Prominent Saudi women’s rights activist released from prison

Prominent Saudi women’s rights activist Loujain al-Hathloul was released from custody and was back at home on Wednesday, according to her sister , after being sentenced in December to six years in prison under a vague law meant to combat terrorism. A Saudi official confirmed her release to CBS News.

She had been in jail since 2018, and her release after 1,001 days is due to time served and a partially suspended sentence.

Al-Hathloul was one of a handful of activists to fight for women’s rights in the ultraconservative Islamic kingdom of Saudi Arabia, campaigning for women to have the right to drive before they were permitted to do so in 2018.

She also demonstrated against the country’s restrictive guardianship laws, which required women to get permission from a male “guardian,” usually a relative, to do basic things like work and acquire a passport. Those laws were reformed in 2019.
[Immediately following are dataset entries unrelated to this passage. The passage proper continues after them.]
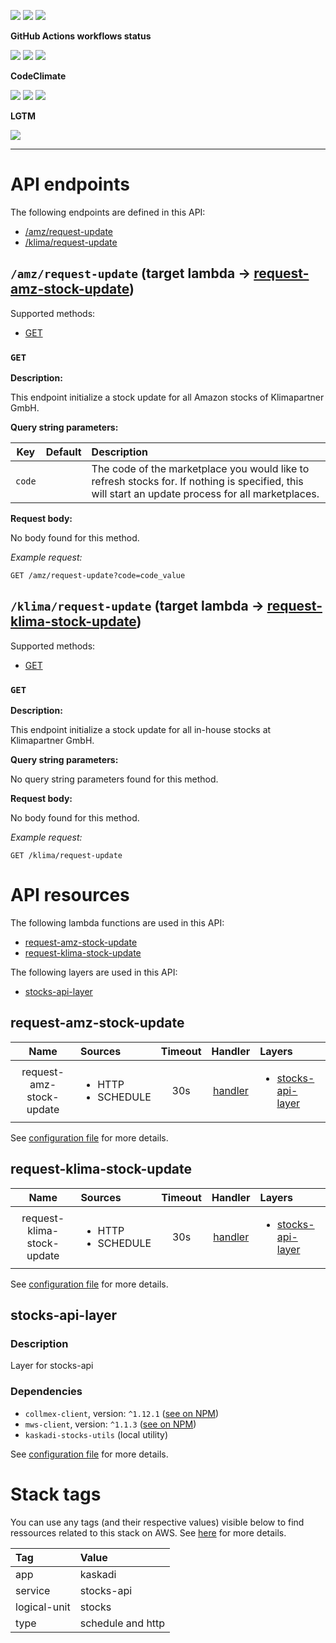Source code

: ![](https://img.shields.io/github/package-json/v/kaskadi/stocks-api)
![](https://img.shields.io/badge/code--style-standard-blue)
![](https://img.shields.io/github/license/kaskadi/stocks-api?color=blue)

**GitHub Actions workflows status**

[![](https://img.shields.io/github/workflow/status/kaskadi/stocks-api/deploy?label=deployed&logo=Amazon%20AWS)](https://github.com/kaskadi/stocks-api/actions?query=workflow%3Adeploy)
[![](https://img.shields.io/github/workflow/status/kaskadi/stocks-api/build?label=build&logo=mocha)](https://github.com/kaskadi/stocks-api/actions?query=workflow%3Abuild)
[![](https://img.shields.io/github/workflow/status/kaskadi/stocks-api/syntax-check?label=syntax-check&logo=serverless)](https://github.com/kaskadi/stocks-api/actions?query=workflow%3Asyntax-check)

**CodeClimate**

[![](https://img.shields.io/codeclimate/maintainability/kaskadi/stocks-api?label=maintainability&logo=Code%20Climate)](https://codeclimate.com/github/kaskadi/stocks-api)
[![](https://img.shields.io/codeclimate/tech-debt/kaskadi/stocks-api?label=technical%20debt&logo=Code%20Climate)](https://codeclimate.com/github/kaskadi/stocks-api)
[![](https://img.shields.io/codeclimate/coverage/kaskadi/stocks-api?label=test%20coverage&logo=Code%20Climate)](https://codeclimate.com/github/kaskadi/stocks-api)

**LGTM**

[![](https://img.shields.io/lgtm/grade/javascript/github/kaskadi/stocks-api?label=code%20quality&logo=LGTM)](https://lgtm.com/projects/g/kaskadi/stocks-api/?mode=list&logo=LGTM)

<!-- You can add badges inside of this section if you'd like -->

****

<!-- automatically generated documentation will be placed in here -->
# API endpoints

The following endpoints are defined in this API:
- [/amz/request-update](#/amz/request-update)
- [/klima/request-update](#/klima/request-update)

## `/amz/request-update` (target lambda → [request-amz-stock-update](#request-amz-stock-update)) <a name="/amz/request-update"></a>

Supported methods:
- [GET](#GET)

### `GET`

**Description:**

This endpoint initialize a stock update for all Amazon stocks of Klimapartner GmbH.

**Query string parameters:**

|   Key  | Default | Description                                                                                                                                        |
| :----: | :-----: | :------------------------------------------------------------------------------------------------------------------------------------------------- |
| `code` |         | The code of the marketplace you would like to refresh stocks for. If nothing is specified, this will start an update process for all marketplaces. |

**Request body:**

No body found for this method.

_Example request:_

```HTTP
GET /amz/request-update?code=code_value
```

## `/klima/request-update` (target lambda → [request-klima-stock-update](#request-klima-stock-update)) <a name="/klima/request-update"></a>

Supported methods:
- [GET](#GET)

### `GET`

**Description:**

This endpoint initialize a stock update for all in-house stocks at Klimapartner GmbH.

**Query string parameters:**

No query string parameters found for this method.

**Request body:**

No body found for this method.

_Example request:_

```HTTP
GET /klima/request-update
```

# API resources

The following lambda functions are used in this API:
- [request-amz-stock-update](#request-amz-stock-update)
- [request-klima-stock-update](#request-klima-stock-update)

The following layers are used in this API:
- [stocks-api-layer](#stocks-api-layer)

## request-amz-stock-update <a name="request-amz-stock-update"></a>

|           Name           | Sources                                 | Timeout |                                  Handler                                  | Layers                                                  |
| :----------------------: | :-------------------------------------- | :-----: | :-----------------------------------------------------------------------: | :------------------------------------------------------ |
| request-amz-stock-update | <ul><li>HTTP</li><li>SCHEDULE</li></ul> |   30s   | [handler](./lambdas/request-amz-stock-update/request-amz-stock-update.js) | <ul><li>[stocks-api-layer](#stocks-api-layer)</li></ul> |

See [configuration file](./serverless.yml) for more details.

## request-klima-stock-update <a name="request-klima-stock-update"></a>

|            Name            | Sources                                 | Timeout |                                    Handler                                    | Layers                                                  |
| :------------------------: | :-------------------------------------- | :-----: | :---------------------------------------------------------------------------: | :------------------------------------------------------ |
| request-klima-stock-update | <ul><li>HTTP</li><li>SCHEDULE</li></ul> |   30s   | [handler](./lambdas/request-klima-stock-update/request-klima-stock-update.js) | <ul><li>[stocks-api-layer](#stocks-api-layer)</li></ul> |

See [configuration file](./serverless.yml) for more details.

## stocks-api-layer <a name="stocks-api-layer"></a>

### Description

Layer for stocks-api

### Dependencies

- `collmex-client`, version: `^1.12.1` ([see on NPM](https://www.npmjs.com/package/collmex-client))
- `mws-client`, version: `^1.1.3` ([see on NPM](https://www.npmjs.com/package/mws-client))
- `kaskadi-stocks-utils` (local utility)

See [configuration file](./serverless.yml) for more details.

# Stack tags

You can use any tags (and their respective values) visible below to find ressources related to this stack on AWS. See [here](https://docs.amazonaws.cn/en_us/AWSCloudFormation/latest/UserGuide/aws-properties-resource-tags.html) for more details.

| Tag          | Value             |
| :----------- | :---------------- |
| app          | kaskadi           |
| service      | stocks-api        |
| logical-unit | stocks            |
| type         | schedule and http |
<!-- automatically generated documentation will be placed in here -->

<!-- You can customize this template as you'd like! -->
According to local, state-linked media reports, al-Hathloul was found guilty by the kingdom’s anti-terrorism court of charges including agitating for change and using the internet to harm public order.

In 2018 and 2019, then-new Saudi Crown Prince Mohammed bin Salman passed a series of reforms, including granting women the right to drive and modifying guardianship laws, leading many to believe that he would be a younger, more modern leader than his father.

But soon after, bin Salman cracked down on dissidents, arresting many of the women’s rights activists who had campaigned for the reforms he seemingly championed.

“The crown prince wanted to make sure that nobody would take credit for the right for women to drive,” Loujain al-Hathloul’s brother, Walid, told CBS News’ Holly Williams when she was sentenced in December.

“His personality is to make sure that he gets all the credit for himself.”

While she has been in custody, Al-Hathloul’s family says she has been subjected to electric shocks and threats of rape. A Saudi court recently ruled there was no evidence of torture.

“It was brutal. It was insane. It was inhuman,” Walid said, adding that if al-Hathloul is prevented from leaving Saudi Arabia upon being released from jail, she will still not be free.

“She will be still monitored. She will be censored. She will not be able to speak out. So that’s not freedom.”